** Given entries follows **

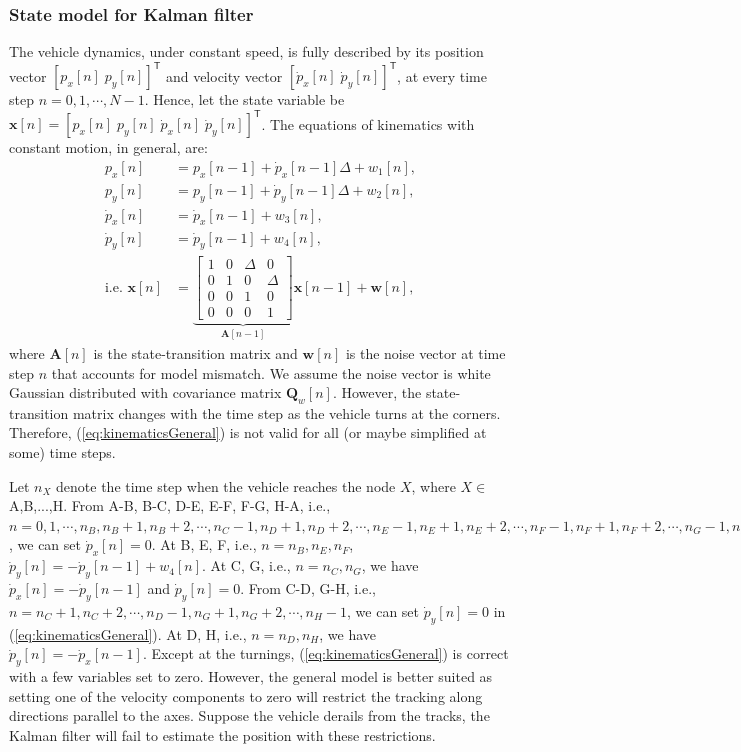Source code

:\documentclass[11pt]{article}
\newcommand{\bx}{\mathbf{x}}
\newcommand{\bw}{\mathbf{w}}
\newcommand{\bA}{\mathbf{A}}
\newcommand{\bQ}{\mathbf{Q}}
\newcommand{\TT}{\mathsf{T}}
\begin{document}
\subsubsection{State model for Kalman filter}
\label{subsubsec:stateModel}

The vehicle dynamics, under constant speed, is fully described by its position vector $[p_{x}[n] \; p_{y}[n]]^{\TT}$ and velocity vector $[\dot{p}_{x}[n] \; \dot{p}_{y}[n]]^{\TT}$, at every time step $n=0,1,\cdots,N-1$. Hence, let the state variable be $\bx[n] = [p_{x}[n] \; p_{y}[n] \; \dot{p}_{x}[n] \; \dot{p}_{y}[n]]^{\TT}$. The equations of kinematics with constant motion, in general, are:
\begin{equation}
\begin{split}
	p_{x}[n] &= p_{x}[n-1] + \dot{p}_{x}[n-1] \Delta + w_{1}[n], \\
	p_{y}[n] &= p_{y}[n-1] + \dot{p}_{y}[n-1] \Delta + w_{2}[n], \\
	\dot{p}_{x}[n] &= \dot{p}_{x}[n-1] + w_{3}[n], \\
	\dot{p}_{y}[n] &= \dot{p}_{y}[n-1] + w_{4}[n], \\
	\text{i.e. }
	\bx[n] &= \underbrace{\begin{bmatrix}
		1 & 0 & \Delta & 0 \\
		0 & 1 & 0 & \Delta \\
		0 & 0 & 1 & 0 \\
		0 & 0 & 0 & 1
	\end{bmatrix}}_{\bA[n-1]} \bx[n-1] + \bw[n],
\end{split}
\label{eq:kinematicsGeneral}
\end{equation}
where $\bA[n]$ is the state-transition matrix and $\bw[n]$ is the noise vector at time step $n$ that accounts for model mismatch. We assume the noise vector is white Gaussian distributed with covariance matrix $\bQ_{w}[n]$. However, the state-transition matrix changes with the time step as the vehicle turns at the corners. Therefore, (\ref{eq:kinematicsGeneral}) is not valid for all (or maybe simplified at some) time steps.

Let $n_{X}$ denote the time step when the vehicle reaches the node $X$, where $X\in$ A,B,...,H. From A-B, B-C, D-E, E-F, F-G, H-A, i.e., $n=0,1,\cdots,n_{B}, n_{B}+1,n_{B}+2,\cdots,n_{C}-1, n_{D}+1,n_{D}+2,\cdots,n_{E}-1, n_{E}+1,n_{E}+2,\cdots,n_{F}-1, n_{F}+1,n_{F}+2,\cdots,n_{G}-1, n_{H}+1,n_{H}+2,\cdots,N-1$, we can set $\dot{p}_{x}[n] = 0$. At B, E, F, i.e., $n=n_{B}, n_{E}, n_{F}$, $\dot{p}_{y}[n] = -\dot{p}_{y}[n-1] + w_{4}[n]$. At C, G, i.e., $n=n_{C},n_{G}$, we have $\dot{p}_{x}[n] = -\dot{p}_{y}[n-1]$ and $\dot{p}_{y}[n] = 0$. From C-D, G-H, i.e., $n=n_{C}+1,n_{C}+2,\cdots,n_{D}-1, n_{G}+1,n_{G}+2,\cdots,n_{H}-1$, we can set $\dot{p}_{y}[n] = 0$ in (\ref{eq:kinematicsGeneral}). At D, H, i.e., $n=n_{D}, n_{H}$, we have $\dot{p}_{y}[n] = -\dot{p}_{x}[n-1]$. Except at the turnings, (\ref{eq:kinematicsGeneral}) is correct with a few variables set to zero. However, the general model is better suited as setting one of the velocity components to zero will restrict the tracking along directions parallel to the axes. Suppose the vehicle derails from the tracks, the Kalman filter will fail to estimate the position with these restrictions.
\end{document}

** End of Given entries **

_Brief:_
Without the pictures, set down every entry exactly.

_Reply:_
Source code

:\documentclass[11pt]{article}
\newcommand{\bx}{\mathbf{x}}
\newcommand{\bw}{\mathbf{w}}
\newcommand{\bA}{\mathbf{A}}
\newcommand{\bQ}{\mathbf{Q}}
\newcommand{\TT}{\mathsf{T}}
\begin{document}
\subsubsection{State model for Kalman filter}
\label{subsubsec:stateModel}

The vehicle dynamics, under constant speed, is fully described by its position vector $[p_{x}[n] \; p_{y}[n]]^{\TT}$ and velocity vector $[\dot{p}_{x}[n] \; \dot{p}_{y}[n]]^{\TT}$, at every time step $n=0,1,\cdots,N-1$. Hence, let the state variable be $\bx[n] = [p_{x}[n] \; p_{y}[n] \; \dot{p}_{x}[n] \; \dot{p}_{y}[n]]^{\TT}$. The equations of kinematics with constant motion, in general, are:
\begin{equation}
\begin{split}
	p_{x}[n] &= p_{x}[n-1] + \dot{p}_{x}[n-1] \Delta + w_{1}[n], \\
	p_{y}[n] &= p_{y}[n-1] + \dot{p}_{y}[n-1] \Delta + w_{2}[n], \\
	\dot{p}_{x}[n] &= \dot{p}_{x}[n-1] + w_{3}[n], \\
	\dot{p}_{y}[n] &= \dot{p}_{y}[n-1] + w_{4}[n], \\
	\text{i.e. }
	\bx[n] &= \underbrace{\begin{bmatrix}
		1 & 0 & \Delta & 0 \\
		0 & 1 & 0 & \Delta \\
		0 & 0 & 1 & 0 \\
		0 & 0 & 0 & 1
	\end{bmatrix}}_{\bA[n-1]} \bx[n-1] + \bw[n],
\end{split}
\label{eq:kinematicsGeneral}
\end{equation}
where $\bA[n]$ is the state-transition matrix and $\bw[n]$ is the noise vector at time step $n$ that accounts for model mismatch. We assume the noise vector is white Gaussian distributed with covariance matrix $\bQ_{w}[n]$. However, the state-transition matrix changes with the time step as the vehicle turns at the corners. Therefore, (\ref{eq:kinematicsGeneral}) is not valid for all (or maybe simplified at some) time steps.

Let $n_{X}$ denote the time step when the vehicle reaches the node $X$, where $X\in$ A,B,...,H. From A-B, B-C, D-E, E-F, F-G, H-A, i.e., $n=0,1,\cdots,n_{B}, n_{B}+1,n_{B}+2,\cdots,n_{C}-1, n_{D}+1,n_{D}+2,\cdots,n_{E}-1, n_{E}+1,n_{E}+2,\cdots,n_{F}-1, n_{F}+1,n_{F}+2,\cdots,n_{G}-1, n_{H}+1,n_{H}+2,\cdots,N-1$, we can set $\dot{p}_{x}[n] = 0$. At B, E, F, i.e., $n=n_{B}, n_{E}, n_{F}$, $\dot{p}_{y}[n] = -\dot{p}_{y}[n-1] + w_{4}[n]$. At C, G, i.e., $n=n_{C},n_{G}$, we have $\dot{p}_{x}[n] = -\dot{p}_{y}[n-1]$ and $\dot{p}_{y}[n] = 0$. From C-D, G-H, i.e., $n=n_{C}+1,n_{C}+2,\cdots,n_{D}-1, n_{G}+1,n_{G}+2,\cdots,n_{H}-1$, we can set $\dot{p}_{y}[n] = 0$ in (\ref{eq:kinematicsGeneral}). At D, H, i.e., $n=n_{D}, n_{H}$, we have $\dot{p}_{y}[n] = -\dot{p}_{x}[n-1]$. Except at the turnings, (\ref{eq:kinematicsGeneral}) is correct with a few variables set to zero. However, the general model is better suited as setting one of the velocity components to zero will restrict the tracking along directions parallel to the axes. Suppose the vehicle derails from the tracks, the Kalman filter will fail to estimate the position with these restrictions.
\end{document}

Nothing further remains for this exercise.